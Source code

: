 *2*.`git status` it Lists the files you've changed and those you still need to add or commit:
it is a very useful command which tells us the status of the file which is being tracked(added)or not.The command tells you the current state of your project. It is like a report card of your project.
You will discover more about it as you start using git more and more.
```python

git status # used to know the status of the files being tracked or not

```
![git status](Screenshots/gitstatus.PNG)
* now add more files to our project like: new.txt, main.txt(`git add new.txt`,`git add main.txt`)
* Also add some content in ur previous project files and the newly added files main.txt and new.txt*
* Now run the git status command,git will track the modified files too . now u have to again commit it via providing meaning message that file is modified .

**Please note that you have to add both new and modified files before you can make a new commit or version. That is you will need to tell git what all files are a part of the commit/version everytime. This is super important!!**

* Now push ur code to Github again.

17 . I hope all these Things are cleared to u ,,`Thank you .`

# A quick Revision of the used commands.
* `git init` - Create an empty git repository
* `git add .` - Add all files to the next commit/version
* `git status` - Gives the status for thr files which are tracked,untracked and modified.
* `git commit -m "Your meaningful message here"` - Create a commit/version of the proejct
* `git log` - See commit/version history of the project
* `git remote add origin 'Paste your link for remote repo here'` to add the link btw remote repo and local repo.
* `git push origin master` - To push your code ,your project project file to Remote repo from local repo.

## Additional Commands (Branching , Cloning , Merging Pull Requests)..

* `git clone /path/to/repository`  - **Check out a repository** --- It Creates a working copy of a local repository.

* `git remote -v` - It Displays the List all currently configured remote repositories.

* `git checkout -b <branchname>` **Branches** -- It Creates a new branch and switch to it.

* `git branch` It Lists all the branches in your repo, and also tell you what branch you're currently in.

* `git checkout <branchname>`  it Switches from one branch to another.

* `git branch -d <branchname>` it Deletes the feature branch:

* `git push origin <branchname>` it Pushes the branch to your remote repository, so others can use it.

• What you need to do: Please retype the data, matching it exactly.

• Response to this exercise:
Source code

: *2*.`git status` it Lists the files you've changed and those you still need to add or commit:
it is a very useful command which tells us the status of the file which is being tracked(added)or not.The command tells you the current state of your project. It is like a report card of your project.
You will discover more about it as you start using git more and more.
```python

git status # used to know the status of the files being tracked or not

```
![git status](Screenshots/gitstatus.PNG)
* now add more files to our project like: new.txt, main.txt(`git add new.txt`,`git add main.txt`)
* Also add some content in ur previous project files and the newly added files main.txt and new.txt*
* Now run the git status command,git will track the modified files too . now u have to again commit it via providing meaning message that file is modified .

**Please note that you have to add both new and modified files before you can make a new commit or version. That is you will need to tell git what all files are a part of the commit/version everytime. This is super important!!**

* Now push ur code to Github again.

17 . I hope all these Things are cleared to u ,,`Thank you .`

# A quick Revision of the used commands.
* `git init` - Create an empty git repository
* `git add .` - Add all files to the next commit/version
* `git status` - Gives the status for thr files which are tracked,untracked and modified.
* `git commit -m "Your meaningful message here"` - Create a commit/version of the proejct
* `git log` - See commit/version history of the project
* `git remote add origin 'Paste your link for remote repo here'` to add the link btw remote repo and local repo.
* `git push origin master` - To push your code ,your project project file to Remote repo from local repo.

## Additional Commands (Branching , Cloning , Merging Pull Requests)..

* `git clone /path/to/repository`  - **Check out a repository** --- It Creates a working copy of a local repository.

* `git remote -v` - It Displays the List all currently configured remote repositories.

* `git checkout -b <branchname>` **Branches** -- It Creates a new branch and switch to it.

* `git branch` It Lists all the branches in your repo, and also tell you what branch you're currently in.

* `git checkout <branchname>`  it Switches from one branch to another.

* `git branch -d <branchname>` it Deletes the feature branch:

* `git push origin <branchname>` it Pushes the branch to your remote repository, so others can use it.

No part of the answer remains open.